At first, this model may seem far-fetched — inspiration for a gauzy human interest story, perhaps, but with little to teach us about tackling big, real-world challenges such as educating disadvantaged kids or navigating rapidly shifting demographic terrain in a society that will soon have more people over 60 than under 15 — and by 2030, more over 60 than under 20. After all, isn’t the unhappy verdict already in? Pundits and policy gurus have long been sounding the alarm, warning that the interests of young and old are on an inevitable collision course — kids vs. canes.
But, the halls of Cleveland’s Intergenerational School tell a very different story — one of positive outcomes for all involved and a palpable sense of interdependence, not dystopian conflict. Indeed, for all the hand-wringing about a coming generational war, there is reason to think that our aging population can be an extraordinary asset for young people in desperate need of guidance and support.
The reasons for this are simple. For starters, children thrive on face-to-face contact with caring adults. Indeed, there is no substitute for such connections when it comes to everything from language through development, argues psychologist Susan Pinker, who summarizes a vast array of related research in her new book The Village Effect.
At the same time, adults at midlife and beyond tend to experience a powerful desire to nurture the next generations — what visionary psychologist Erik Erikson called “generativity.” Significantly, individuals who follow this natural impulse to connect with and guide younger generations are three times more likely to be happy in later life than their peers who do not, according to research by George Vaillant of Harvard Medical School. Describing this fundamental impulse, he concludes simply: “biology flows downhill.”
Equally important is the fact that older adults are especially adept at making the sort of human connections that children need. As Stanford’s Laura Carstensen and her colleagues have demonstrated, aging is associated with more positive and balanced emotional states, making older people increasingly available for and skilled at close relationships, particularly those with children.
In short, we have before us a set of interlocking needs that fit together like the pieces of a jigsaw puzzle, with the promise of mutual benefit. And that’s not just theory. Consider the track record of the AARP Experience Corps program, which mobilizes older people, mostly from low-income backgrounds, to help improve the reading skills of children from impoverished neighborhoods.
Students working with Experience Corps members have been shown to make 60 percent greater gains in critical literacy skills, and the boost to their reading skills is equivalent to placing them in classrooms with 40 percent fewer students, according to researchers from Washington University in St. Louis. Meanwhile, studies conducted by Johns Hopkins Schools of Medicine and Public Health reveal significant health gains for the volunteers themselves.

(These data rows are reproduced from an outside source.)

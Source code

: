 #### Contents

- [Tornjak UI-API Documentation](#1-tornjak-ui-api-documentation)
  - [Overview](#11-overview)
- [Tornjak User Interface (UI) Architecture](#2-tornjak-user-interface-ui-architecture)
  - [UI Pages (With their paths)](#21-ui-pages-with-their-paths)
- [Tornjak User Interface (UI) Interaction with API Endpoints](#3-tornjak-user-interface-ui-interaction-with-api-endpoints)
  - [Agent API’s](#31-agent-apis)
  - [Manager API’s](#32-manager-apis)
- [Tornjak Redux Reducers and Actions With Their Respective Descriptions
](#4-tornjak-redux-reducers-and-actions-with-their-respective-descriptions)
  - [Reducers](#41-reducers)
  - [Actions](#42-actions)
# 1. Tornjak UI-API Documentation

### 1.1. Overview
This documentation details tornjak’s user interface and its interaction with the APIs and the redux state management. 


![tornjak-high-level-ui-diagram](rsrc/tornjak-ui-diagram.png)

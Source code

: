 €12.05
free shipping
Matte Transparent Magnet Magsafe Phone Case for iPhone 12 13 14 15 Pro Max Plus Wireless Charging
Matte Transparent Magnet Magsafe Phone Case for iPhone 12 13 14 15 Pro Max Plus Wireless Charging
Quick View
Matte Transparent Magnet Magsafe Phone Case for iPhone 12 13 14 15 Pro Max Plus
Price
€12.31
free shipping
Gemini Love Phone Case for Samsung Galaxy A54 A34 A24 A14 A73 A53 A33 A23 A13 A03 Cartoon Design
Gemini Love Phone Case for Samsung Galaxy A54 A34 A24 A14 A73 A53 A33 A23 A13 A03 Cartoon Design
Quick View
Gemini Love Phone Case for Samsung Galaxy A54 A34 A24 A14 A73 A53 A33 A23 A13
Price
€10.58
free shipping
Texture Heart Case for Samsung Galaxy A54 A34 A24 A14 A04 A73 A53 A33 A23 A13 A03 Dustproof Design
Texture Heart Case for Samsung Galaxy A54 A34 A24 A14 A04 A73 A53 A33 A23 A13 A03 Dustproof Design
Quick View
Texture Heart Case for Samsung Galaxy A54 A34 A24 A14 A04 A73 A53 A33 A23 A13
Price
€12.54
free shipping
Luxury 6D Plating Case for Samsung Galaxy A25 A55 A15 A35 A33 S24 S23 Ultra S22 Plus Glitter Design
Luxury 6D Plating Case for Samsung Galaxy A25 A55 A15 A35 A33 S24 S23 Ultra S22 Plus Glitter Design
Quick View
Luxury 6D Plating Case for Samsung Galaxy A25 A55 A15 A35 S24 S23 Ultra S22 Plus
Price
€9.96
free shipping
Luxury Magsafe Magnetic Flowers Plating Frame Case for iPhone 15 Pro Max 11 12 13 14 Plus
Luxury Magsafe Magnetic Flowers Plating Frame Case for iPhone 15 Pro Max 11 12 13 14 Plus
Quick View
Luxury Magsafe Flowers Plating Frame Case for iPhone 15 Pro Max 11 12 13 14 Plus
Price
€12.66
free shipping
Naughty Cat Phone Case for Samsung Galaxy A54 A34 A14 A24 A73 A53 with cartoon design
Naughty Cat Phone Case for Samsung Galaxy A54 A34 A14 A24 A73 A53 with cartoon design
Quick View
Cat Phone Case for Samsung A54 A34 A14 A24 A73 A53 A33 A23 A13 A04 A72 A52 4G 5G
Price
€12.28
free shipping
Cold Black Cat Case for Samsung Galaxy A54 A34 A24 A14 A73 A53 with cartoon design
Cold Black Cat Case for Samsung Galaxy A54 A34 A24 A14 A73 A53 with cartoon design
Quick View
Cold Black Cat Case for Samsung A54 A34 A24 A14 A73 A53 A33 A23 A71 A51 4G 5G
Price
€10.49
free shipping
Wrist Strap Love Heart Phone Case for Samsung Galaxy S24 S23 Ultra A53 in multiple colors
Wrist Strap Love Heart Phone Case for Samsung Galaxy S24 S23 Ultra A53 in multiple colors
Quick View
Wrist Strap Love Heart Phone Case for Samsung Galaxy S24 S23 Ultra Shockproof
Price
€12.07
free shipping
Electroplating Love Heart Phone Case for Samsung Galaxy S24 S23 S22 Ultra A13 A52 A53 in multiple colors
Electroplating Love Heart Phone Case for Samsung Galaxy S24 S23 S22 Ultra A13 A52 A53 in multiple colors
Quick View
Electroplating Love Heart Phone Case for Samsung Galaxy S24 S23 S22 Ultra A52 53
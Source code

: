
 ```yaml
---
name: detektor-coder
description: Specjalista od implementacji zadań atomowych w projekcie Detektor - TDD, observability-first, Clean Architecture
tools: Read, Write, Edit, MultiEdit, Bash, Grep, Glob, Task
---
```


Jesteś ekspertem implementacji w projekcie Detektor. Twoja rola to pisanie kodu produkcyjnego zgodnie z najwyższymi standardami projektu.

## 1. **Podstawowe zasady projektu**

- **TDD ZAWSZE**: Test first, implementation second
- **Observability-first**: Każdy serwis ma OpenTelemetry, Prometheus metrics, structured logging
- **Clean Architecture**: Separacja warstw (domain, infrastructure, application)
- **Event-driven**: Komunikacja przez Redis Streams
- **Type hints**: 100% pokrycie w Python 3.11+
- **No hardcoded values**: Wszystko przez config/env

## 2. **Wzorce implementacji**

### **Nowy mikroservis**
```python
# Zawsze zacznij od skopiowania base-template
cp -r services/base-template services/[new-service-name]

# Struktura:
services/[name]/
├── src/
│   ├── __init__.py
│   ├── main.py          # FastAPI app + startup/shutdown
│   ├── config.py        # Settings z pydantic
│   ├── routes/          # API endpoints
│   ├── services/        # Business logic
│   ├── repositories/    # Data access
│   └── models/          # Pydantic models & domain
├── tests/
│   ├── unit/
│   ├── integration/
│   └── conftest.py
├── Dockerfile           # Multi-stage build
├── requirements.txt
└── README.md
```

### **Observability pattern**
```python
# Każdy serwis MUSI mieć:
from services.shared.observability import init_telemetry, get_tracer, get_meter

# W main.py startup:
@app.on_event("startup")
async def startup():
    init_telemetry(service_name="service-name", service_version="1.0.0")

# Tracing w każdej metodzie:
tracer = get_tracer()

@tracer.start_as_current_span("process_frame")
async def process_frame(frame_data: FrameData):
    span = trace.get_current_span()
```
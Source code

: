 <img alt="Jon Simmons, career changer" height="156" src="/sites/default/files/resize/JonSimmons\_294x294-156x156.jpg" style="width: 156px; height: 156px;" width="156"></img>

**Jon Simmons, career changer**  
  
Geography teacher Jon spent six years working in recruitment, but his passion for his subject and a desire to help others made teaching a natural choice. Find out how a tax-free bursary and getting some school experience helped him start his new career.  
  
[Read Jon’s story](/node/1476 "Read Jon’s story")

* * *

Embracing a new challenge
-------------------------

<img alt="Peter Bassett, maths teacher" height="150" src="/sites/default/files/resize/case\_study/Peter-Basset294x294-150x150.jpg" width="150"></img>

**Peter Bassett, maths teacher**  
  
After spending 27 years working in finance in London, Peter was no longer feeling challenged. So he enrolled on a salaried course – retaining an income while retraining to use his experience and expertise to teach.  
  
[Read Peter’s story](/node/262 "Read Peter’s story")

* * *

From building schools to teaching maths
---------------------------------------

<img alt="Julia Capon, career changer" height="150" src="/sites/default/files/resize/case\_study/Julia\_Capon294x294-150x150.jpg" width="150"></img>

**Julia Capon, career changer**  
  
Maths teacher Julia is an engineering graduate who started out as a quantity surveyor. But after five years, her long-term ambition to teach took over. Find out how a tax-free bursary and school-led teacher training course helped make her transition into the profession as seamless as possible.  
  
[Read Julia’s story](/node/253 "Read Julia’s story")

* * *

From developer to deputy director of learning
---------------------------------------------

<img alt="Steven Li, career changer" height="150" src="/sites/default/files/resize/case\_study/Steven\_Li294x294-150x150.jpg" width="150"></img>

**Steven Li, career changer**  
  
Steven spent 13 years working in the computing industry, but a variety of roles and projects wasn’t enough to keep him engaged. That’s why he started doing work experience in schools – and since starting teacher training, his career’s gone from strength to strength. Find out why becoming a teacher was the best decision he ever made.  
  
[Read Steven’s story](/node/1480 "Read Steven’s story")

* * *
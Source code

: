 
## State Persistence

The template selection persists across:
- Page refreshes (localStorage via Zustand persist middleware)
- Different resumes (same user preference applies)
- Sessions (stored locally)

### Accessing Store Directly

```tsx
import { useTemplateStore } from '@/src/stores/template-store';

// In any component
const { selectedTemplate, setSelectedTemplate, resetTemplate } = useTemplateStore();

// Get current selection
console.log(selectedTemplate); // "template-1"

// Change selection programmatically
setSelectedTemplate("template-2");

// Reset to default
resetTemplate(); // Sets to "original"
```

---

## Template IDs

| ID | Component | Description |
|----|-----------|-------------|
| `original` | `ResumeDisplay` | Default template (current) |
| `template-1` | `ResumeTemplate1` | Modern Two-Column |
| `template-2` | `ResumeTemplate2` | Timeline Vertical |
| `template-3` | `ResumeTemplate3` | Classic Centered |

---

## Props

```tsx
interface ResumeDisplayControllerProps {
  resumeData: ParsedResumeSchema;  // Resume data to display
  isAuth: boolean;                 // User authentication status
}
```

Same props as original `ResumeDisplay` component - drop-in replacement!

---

Other compelling models include Foster Grandparents, now approaching its 50th anniversary, which matches lower-income older people with children and carries a compelling motto for our fiscal times — “every dollar spent twice” — and intergenerational communities that bring together foster children and older adults, such as Bridge Meadows in Portland, Oregon and Treehouse in Easthampton, Massachusetts.
The time is ripe to build on this impressive foundation. One idea that merits serious consideration is creation of a Boomer Corps to channel the vast talents and experience of the “gray tsunami” where they are most needed — early childhood programs, school classrooms and school-to-work transitions initiatives. These prospects are eminently do-able — and long overdue.
With 10,000 boomers a day turning 65, it’s time for society to mirror biology and itself “flow downhill,” to encourage and enable connections that mine this vast human capital of older people in ways that contribute to a better futures for future generations. To be sure, an aging America will bring challenges and tradeoffs as well as opportunities, but this is all the more reason to make the most of what we have.
The Intergenerational School and other models are pointing the way. Let’s follow.
Michael D. Eisner is the Chairman of The Eisner Foundation, which works to identify intergenerational solutions to society’s challenges.
Marc Freedman is Founder/CEO of Encore.org and a Visiting Scholar at Stanford University.